Dataset items
*****

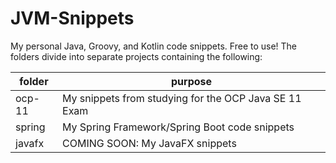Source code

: # JVM-Snippets
My personal Java, Groovy, and Kotlin code snippets. Free to use!
The folders divide into separate projects containing the following:

| folder | purpose |
| ------ | ------- |
| ocp-11 | My snippets from studying for the OCP Java SE 11 Exam |
| spring | My Spring Framework/Spring Boot code snippets         |
| javafx | COMING SOON: My JavaFX snippets                       |

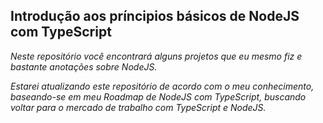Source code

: ## Introdução aos príncipios básicos de NodeJS com TypeScript

_Neste repositório você encontrará alguns projetos que eu mesmo fiz e bastante anotações sobre NodeJS._

_Estarei atualizando este repositório de acordo com o meu conhecimento, baseando-se em meu Roadmap de NodeJS com TypeScript, buscando voltar para o mercado de trabalho com TypeScript e NodeJS._
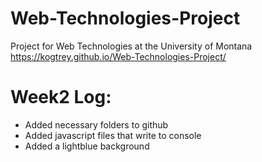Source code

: # Web-Technologies-Project
Project for Web Technologies at the University of Montana
https://kogtrey.github.io/Web-Technologies-Project/
# Week2 Log:
* Added necessary folders to github
* Added javascript files that write to console
* Added a lightblue background
 

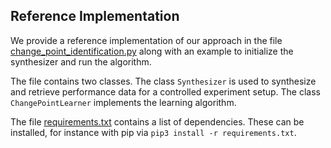 ## Reference Implementation
We provide a reference implementation of our approach in the file [change_point_identification.py](change_point_identification.py) along with an example to initialize the synthesizer and run the algorithm.

The file contains two classes. The class ``Synthesizer`` is used to synthesize and retrieve performance data for a controlled experiment setup. The class ``ChangePointLearner`` implements the learning algorithm. 

The file [requirements.txt](requirements.txt) contains a list of dependencies. These can be installed, for instance with pip via ``pip3 install -r requirements.txt``.
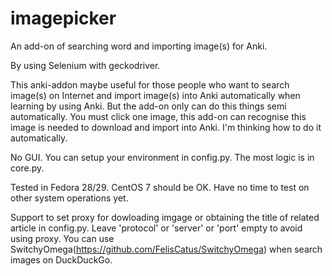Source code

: # imagepicker
An add-on of searching word and importing image(s) for Anki. 

By using Selenium with geckodriver.

This anki-addon maybe useful for those people who want to search image(s) on Internet and import image(s) into Anki automatically when learning by using Anki. But the add-on only can do this things semi automatically. You must click one image, this add-on can recognise this image is needed to download and import into Anki. I'm thinking how to do it automatically.

No GUI. You can setup your environment in config.py. The most logic is in core.py.

Tested in Fedora 28/29. CentOS 7 should be OK. Have no time to test on other system operations yet.

Support to set proxy for dowloading imgage or obtaining the title of related article in config.py. Leave 'protocol' or 'server' or 'port' empty to avoid using proxy. You can use SwitchyOmega(https://github.com/FelisCatus/SwitchyOmega) when search images on DuckDuckGo.

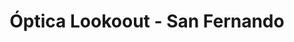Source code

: ---
title: "Óptica Lookoout - San Fernando"
url: /san-fernando/optica-lookoout-san-fernando/
shop: óptico
---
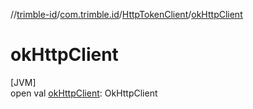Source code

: //[trimble-id](../../../index.md)/[com.trimble.id](../index.md)/[HttpTokenClient](index.md)/[okHttpClient](ok-http-client.md)

# okHttpClient

[JVM]\
open val [okHttpClient](ok-http-client.md): OkHttpClient
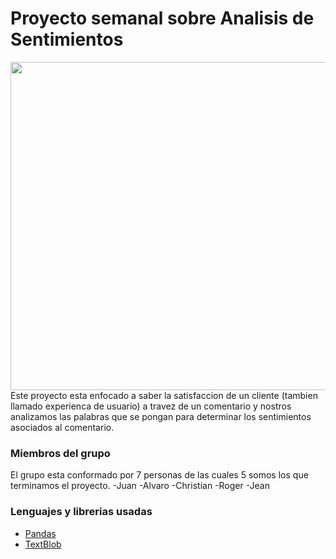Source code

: # Proyecto semanal sobre Analisis de Sentimientos
<img src="https://miro.medium.com/max/722/0*ga5rNPmVYBsCm-lz." width="525"/>
Este proyecto esta enfocado a saber la satisfaccion de un cliente (tambien llamado experienca de usuario) a travez de un comentario y nostros analizamos las palabras que se pongan para determinar los sentimientos asociados al comentario.

###  Miembros del grupo
El grupo esta conformado por 7 personas de las cuales 5 somos los que terminamos el proyecto.
-Juan
-Alvaro
-Christian
-Roger
-Jean


###  Lenguajes y librerias usadas
- [Pandas](https://www.learnpython.org/es/Pandas%20Basics)
- [TextBlob](https://textblob.readthedocs.io/en/dev/) 
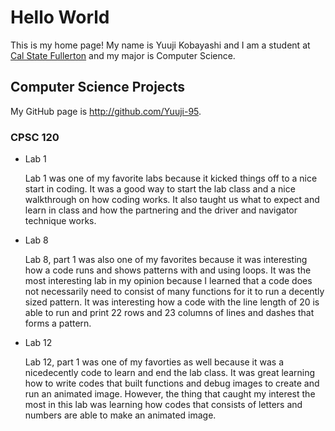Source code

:# Hello World

This is my home page! My name is Yuuji Kobayashi and I am a student at [Cal State Fullerton](http://www.fullerton.edu/) and my major is Computer Science.

## Computer Science Projects

My GitHub page is http://github.com/Yuuji-95.

### CPSC 120

* Lab 1

    Lab 1 was one of my favorite labs because it kicked things off to a nice
    start in coding. It was a good way to start the lab class and a nice
    walkthrough on how coding works. It also taught us what to expect and
    learn in class and how the partnering and the driver and navigator
    technique works.

* Lab 8

    Lab 8, part 1 was also one of my favorites because it was interesting how
    a code runs and shows patterns with and using loops. It was the most
    interesting lab in my opinion because I learned that a code does not
    necessarily need to consist of many functions for it to run a decently
    sized pattern. It was interesting how a code with the line length of 20 is
    able to run and print 22 rows and 23 columns of lines and dashes that forms
    a pattern.

* Lab 12

    Lab 12, part 1 was one of my favorties as well because it was a nicedecently
    code to learn and end the lab class. It was great learning how to write
    codes that built functions and debug images to create and run an animated
    image. However, the thing that caught my interest the most in this lab was
    learning how codes that consists of letters and numbers are able to make
    an animated image.
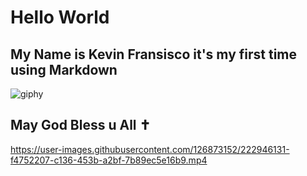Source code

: # Hello World
## My Name is Kevin Fransisco it's my first time using Markdown 
 ![giphy](https://user-images.githubusercontent.com/126873152/222944690-0cac2ea9-5c73-41b5-b320-c64e0cb618a5.gif)
## 
## May God Bless u All ✝️


https://user-images.githubusercontent.com/126873152/222946131-f4752207-c136-453b-a2bf-7b89ec5e16b9.mp4
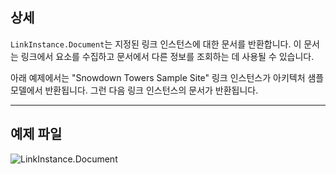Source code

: ## 상세
`LinkInstance.Document`는 지정된 링크 인스턴스에 대한 문서를 반환합니다. 이 문서는 링크에서 요소를 수집하고 문서에서 다른 정보를 조회하는 데 사용될 수 있습니다.

아래 예제에서는 "Snowdown Towers Sample Site" 링크 인스턴스가 아키텍처 샘플 모델에서 반환됩니다. 그런 다음 링크 인스턴스의 문서가 반환됩니다.
___
## 예제 파일

![LinkInstance.Document](./Revit.Elements.LinkInstance.Document_img.jpg)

*****

**What you should do**
Each line above that contains the string "LinkInstance" counts once; give the number of such lines and nothing more.

**Response to this exercise**
2